### [What you should do]
Find the line containing "in order to" in the listing below. Repeat it exactly, along with each following line up to and including the one containing "empirical finding has".

*-*-*

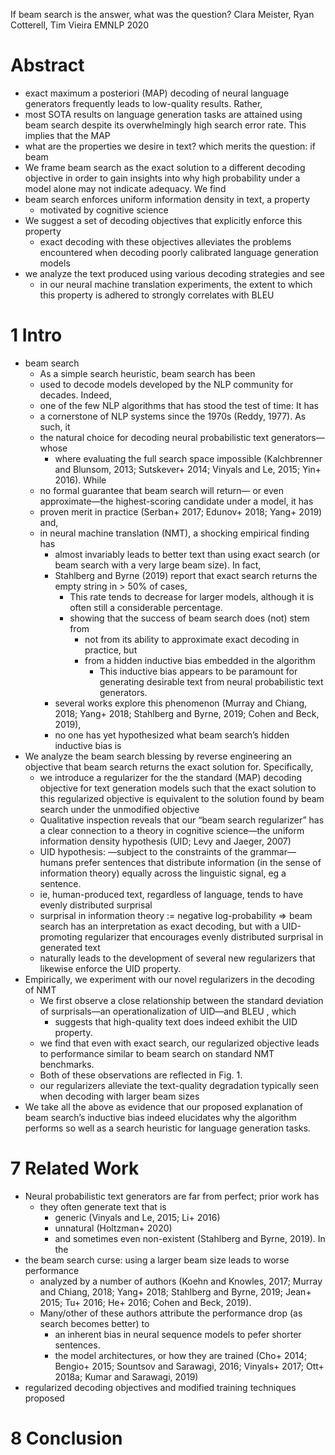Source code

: If beam search is the answer, what was the question?
Clara Meister, Ryan Cotterell, Tim Vieira
EMNLP 2020

# Abstract

* exact maximum a posteriori (MAP) decoding of neural language generators
  frequently leads to low-quality results. Rather,
* most SOTA results on language generation tasks are attained using beam search
  despite its overwhelmingly high search error rate. This implies that the MAP
* what are the properties we desire in text? which merits the question: if beam
* We frame beam search as the exact solution to a different decoding objective
  in order to gain insights into why high probability under a model alone may
  not indicate adequacy. We find
* beam search enforces uniform information density in text, a property
  * motivated by cognitive science
* We suggest a set of decoding objectives that explicitly enforce this property
  * exact decoding with these objectives alleviates the problems encountered
    when decoding poorly calibrated language generation models
* we analyze the text produced using various decoding strategies and see
  * in our neural machine translation experiments, the extent to which this
    property is adhered to strongly correlates with BLEU

# 1 Intro

* beam search
  * As a simple search heuristic, beam search has been
  * used to decode models developed by the NLP community for decades. Indeed,
  * one of the few NLP algorithms that has stood the test of time: It has
  * a cornerstone of NLP systems since the 1970s (Reddy, 1977). As such, it
  * the natural choice for decoding neural probabilistic text generators—whose
    * where evaluating the full search space impossible (Kalchbrenner and
      Blunsom, 2013; Sutskever+ 2014; Vinyals and Le, 2015; Yin+ 2016). While
  * no formal guarantee that beam search will return— or even approximate—the
    highest-scoring candidate under a model, it has
  * proven merit in practice (Serban+ 2017; Edunov+ 2018; Yang+ 2019) and,
  * in neural machine translation (NMT), a shocking empirical finding has
    * almost invariably leads to better text than using exact search (or beam
      search with a very large beam size).  In fact,
    * Stahlberg and Byrne (2019) report that exact search returns the empty
      string in > 50% of cases,
      * This rate tends to decrease for larger models, although it is often
        still a considerable percentage.
      * showing that the success of beam search does (not) stem from
        * not from its ability to approximate exact decoding in practice, but
        * from a hidden inductive bias embedded in the algorithm
          * This inductive bias appears to be paramount for generating
            desirable text from neural probabilistic text generators.
    * several works explore this phenomenon (Murray and Chiang, 2018; Yang+
      2018; Stahlberg and Byrne, 2019; Cohen and Beck, 2019),
    * no one has yet hypothesized what beam search’s hidden inductive bias is
* We analyze the beam search blessing by reverse engineering an objective that
  beam search returns the exact solution for. Specifically,
  * we introduce a regularizer for the the standard (MAP) decoding objective
    for text generation models such that the exact solution to this regularized
    objective is equivalent to the solution found by beam search under the
    unmodified objective
  * Qualitative inspection reveals that our “beam search regularizer” has a
    clear connection to a theory in cognitive science—the uniform information
    density hypothesis (UID; Levy and Jaeger, 2007)
  * UID hypothesis: —subject to the constraints of the grammar—
    humans prefer sentences that distribute information (in the sense of
    information theory) equally across the linguistic signal, eg a sentence.
  * ie, human-produced text, regardless of language, tends to have evenly
    distributed surprisal
  * surprisal in information theory := negative log-probability
    => beam search has an interpretation as exact decoding, but
    with a UID-promoting regularizer that
    encourages evenly distributed surprisal in generated text
  * naturally leads to the development of several new regularizers that
    likewise enforce the UID property.
* Empirically, we experiment with our novel regularizers in the decoding of NMT
  * We first observe a close relationship between the standard deviation of
    surprisals—an operationalization of UID—and BLEU , which
    * suggests that high-quality text does indeed exhibit the UID property.
  * we find that even with exact search, our regularized objective leads to
    performance similar to beam search on standard NMT benchmarks.
  * Both of these observations are reflected in Fig. 1.
  * our regularizers alleviate the text-quality degradation typically seen when
    decoding with larger beam sizes
* We take all the above as evidence that our proposed explanation of beam
  search’s inductive bias indeed elucidates why the algorithm performs so well
  as a search heuristic for language generation tasks.

# 7 Related Work

* Neural probabilistic text generators are far from perfect; prior work has
  * they often generate text that is
    * generic (Vinyals and Le, 2015; Li+ 2016)
    * unnatural (Holtzman+ 2020)
    * and sometimes even non-existent (Stahlberg and Byrne, 2019). In the
* the beam search curse: using a larger beam size leads to worse performance
  * analyzed by a number of authors
    (Koehn and Knowles, 2017; Murray and Chiang, 2018; Yang+ 2018; Stahlberg
    and Byrne, 2019; Jean+ 2015; Tu+ 2016; He+ 2016; Cohen and Beck, 2019).
  * Many/other of these authors attribute the performance drop (as search
    becomes better) to
    * an inherent bias in neural sequence models to pefer shorter sentences.
    * the model architectures, or how they are trained
      (Cho+ 2014; Bengio+ 2015; Sountsov and Sarawagi, 2016; Vinyals+ 2017;
      Ott+ 2018a; Kumar and Sarawagi, 2019)
* regularized decoding objectives and modified training techniques proposed

# 8 Conclusion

*-*-*

### [Expected answer]
  in order to gain insights into why high probability under a model alone may
  not indicate adequacy. We find
* beam search enforces uniform information density in text, a property
  * motivated by cognitive science
* We suggest a set of decoding objectives that explicitly enforce this property
  * exact decoding with these objectives alleviates the problems encountered
    when decoding poorly calibrated language generation models
* we analyze the text produced using various decoding strategies and see
  * in our neural machine translation experiments, the extent to which this
    property is adhered to strongly correlates with BLEU

# 1 Intro

* beam search
  * As a simple search heuristic, beam search has been
  * used to decode models developed by the NLP community for decades. Indeed,
  * one of the few NLP algorithms that has stood the test of time: It has
  * a cornerstone of NLP systems since the 1970s (Reddy, 1977). As such, it
  * the natural choice for decoding neural probabilistic text generators—whose
    * where evaluating the full search space impossible (Kalchbrenner and
      Blunsom, 2013; Sutskever+ 2014; Vinyals and Le, 2015; Yin+ 2016). While
  * no formal guarantee that beam search will return— or even approximate—the
    highest-scoring candidate under a model, it has
  * proven merit in practice (Serban+ 2017; Edunov+ 2018; Yang+ 2019) and,
  * in neural machine translation (NMT), a shocking empirical finding has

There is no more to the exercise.